Numpy select non null lines
You can detect all zeros with data ==0
which will give you a boolean array and then execute np.any
along each line on it. Alternatively, you can detect all non-zeros with data!=0
and then do np.all
to get a string of strings without zero.
Can also be used np.einsum
to replace np.any
, which I personally think is crazy, but in a good way, as it gives us a noticeable performance boost, as we'll confirm later in this solution.
Thus, you will have three approaches listed below.
Approach # 1:
rows_without_zeros = data[~np.any(data==0, axis=1)]
Approach # 2:
rows_without_zeros = data[np.all(data!=0, axis=1)]
Approach # 3:
rows_without_zeros = data[~np.einsum('ij->i',data ==0)]
Runtime tests -
This section explores the three solutions offered in this solution and also includes timings for @ Ashwini Chaudhary's approach , which is also based on np.all
but does not use a mask or boolean array (at least in the frontend).
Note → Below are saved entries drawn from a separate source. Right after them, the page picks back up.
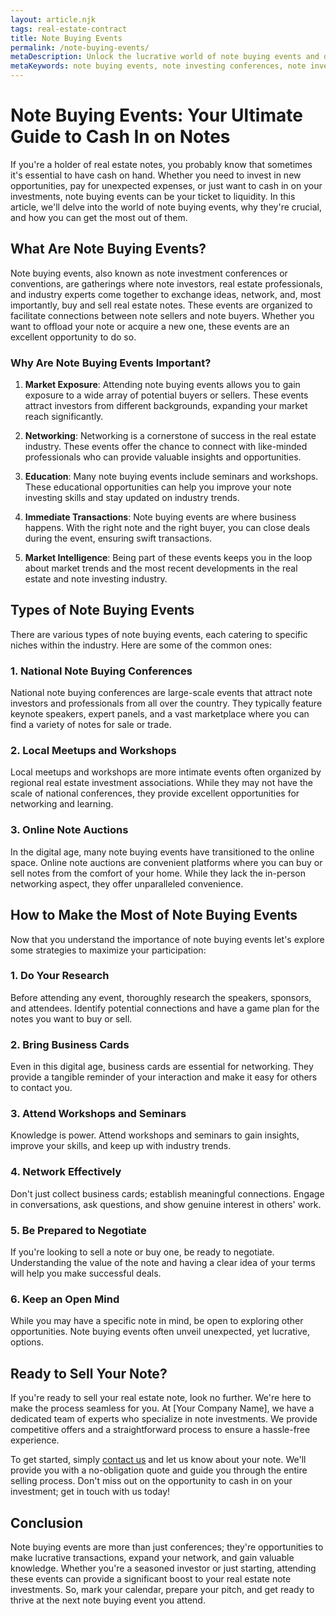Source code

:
 ```yaml
---
layout: article.njk
tags: real-estate-contract
title: Note Buying Events
permalink: /note-buying-events/
metaDescription: Unlock the lucrative world of note buying events and discover how to maximize your real estate note investments. Learn how to network, negotiate, and cash in on notes at these industry gatherings.
metaKeywords: note buying events, note investing conferences, note investment conventions, real estate networking events, note buying opportunities
---
```


# Note Buying Events: Your Ultimate Guide to Cash In on Notes

If you're a holder of real estate notes, you probably know that sometimes it's essential to have cash on hand. Whether you need to invest in new opportunities, pay for unexpected expenses, or just want to cash in on your investments, note buying events can be your ticket to liquidity. In this article, we'll delve into the world of note buying events, why they're crucial, and how you can get the most out of them.

## What Are Note Buying Events?

Note buying events, also known as note investment conferences or conventions, are gatherings where note investors, real estate professionals, and industry experts come together to exchange ideas, network, and, most importantly, buy and sell real estate notes. These events are organized to facilitate connections between note sellers and note buyers. Whether you want to offload your note or acquire a new one, these events are an excellent opportunity to do so.

### Why Are Note Buying Events Important?

1. **Market Exposure**: Attending note buying events allows you to gain exposure to a wide array of potential buyers or sellers. These events attract investors from different backgrounds, expanding your market reach significantly.

2. **Networking**: Networking is a cornerstone of success in the real estate industry. These events offer the chance to connect with like-minded professionals who can provide valuable insights and opportunities.

3. **Education**: Many note buying events include seminars and workshops. These educational opportunities can help you improve your note investing skills and stay updated on industry trends.

4. **Immediate Transactions**: Note buying events are where business happens. With the right note and the right buyer, you can close deals during the event, ensuring swift transactions.

5. **Market Intelligence**: Being part of these events keeps you in the loop about market trends and the most recent developments in the real estate and note investing industry.

## Types of Note Buying Events

There are various types of note buying events, each catering to specific niches within the industry. Here are some of the common ones:

### 1. National Note Buying Conferences

National note buying conferences are large-scale events that attract note investors and professionals from all over the country. They typically feature keynote speakers, expert panels, and a vast marketplace where you can find a variety of notes for sale or trade.

### 2. Local Meetups and Workshops

Local meetups and workshops are more intimate events often organized by regional real estate investment associations. While they may not have the scale of national conferences, they provide excellent opportunities for networking and learning.

### 3. Online Note Auctions

In the digital age, many note buying events have transitioned to the online space. Online note auctions are convenient platforms where you can buy or sell notes from the comfort of your home. While they lack the in-person networking aspect, they offer unparalleled convenience.

## How to Make the Most of Note Buying Events

Now that you understand the importance of note buying events let's explore some strategies to maximize your participation:

### 1. Do Your Research

Before attending any event, thoroughly research the speakers, sponsors, and attendees. Identify potential connections and have a game plan for the notes you want to buy or sell.

### 2. Bring Business Cards

Even in this digital age, business cards are essential for networking. They provide a tangible reminder of your interaction and make it easy for others to contact you.

### 3. Attend Workshops and Seminars

Knowledge is power. Attend workshops and seminars to gain insights, improve your skills, and keep up with industry trends.

### 4. Network Effectively

Don't just collect business cards; establish meaningful connections. Engage in conversations, ask questions, and show genuine interest in others' work.

### 5. Be Prepared to Negotiate

If you're looking to sell a note or buy one, be ready to negotiate. Understanding the value of the note and having a clear idea of your terms will help you make successful deals.

### 6. Keep an Open Mind

While you may have a specific note in mind, be open to exploring other opportunities. Note buying events often unveil unexpected, yet lucrative, options.

## Ready to Sell Your Note?

If you're ready to sell your real estate note, look no further. We're here to make the process seamless for you. At [Your Company Name], we have a dedicated team of experts who specialize in note investments. We provide competitive offers and a straightforward process to ensure a hassle-free experience.

To get started, simply [contact us](#) and let us know about your note. We'll provide you with a no-obligation quote and guide you through the entire selling process. Don't miss out on the opportunity to cash in on your investment; get in touch with us today!

## Conclusion

Note buying events are more than just conferences; they're opportunities to make lucrative transactions, expand your network, and gain valuable knowledge. Whether you're a seasoned investor or just starting, attending these events can provide a significant boost to your real estate note investments. So, mark your calendar, prepare your pitch, and get ready to thrive at the next note buying event you attend.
In [129]: data = np.random.randint(-10,10,(10000,10))
In [130]: %timeit data[np.all(data, axis=1)]
1000 loops, best of 3: 1.09 ms per loop
In [131]: %timeit data[np.all(data!=0, axis=1)]
1000 loops, best of 3: 1.03 ms per loop
In [132]: %timeit data[~np.any(data==0,1)]
1000 loops, best of 3: 1 ms per loop
In [133]: %timeit data[~np.einsum('ij->i',data ==0)]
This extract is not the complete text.